Work to complete ▸
Among the entries below, please show each line that carries the word "data".

Excerpted records ▸
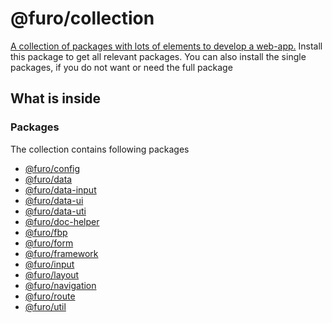 # @furo/collection

[A collection of packages with lots of elements to develop a web-app.](https://furo.pro)
Install this package to get all relevant packages. You can also install the single packages, if you do not want or need the full package

## What is inside

### Packages

The collection contains following packages 


- [@furo/config](?t=furo-config)
- [@furo/data](?t=furo-data)
- [@furo/data-input](?t=furo-data-input)
- [@furo/data-ui](?t=furo-data-ui)
- [@furo/data-uti](?t=furo-data-uti)
- [@furo/doc-helper](?t=furo-doc-helper)
- [@furo/fbp](?t=furo-fbp)
- [@furo/form](?t=furo-form)
- [@furo/framework](?t=furo-framework)
- [@furo/input](?t=furo-input)
- [@furo/layout](?t=furo-layout)
- [@furo/navigation](?t=furo-navigation)
- [@furo/route](?t=furo-route)
- [@furo/util](?t=furo-util)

Completed exercise ▸
- [@furo/data](?t=furo-data)
- [@furo/data-input](?t=furo-data-input)
- [@furo/data-ui](?t=furo-data-ui)
- [@furo/data-uti](?t=furo-data-uti)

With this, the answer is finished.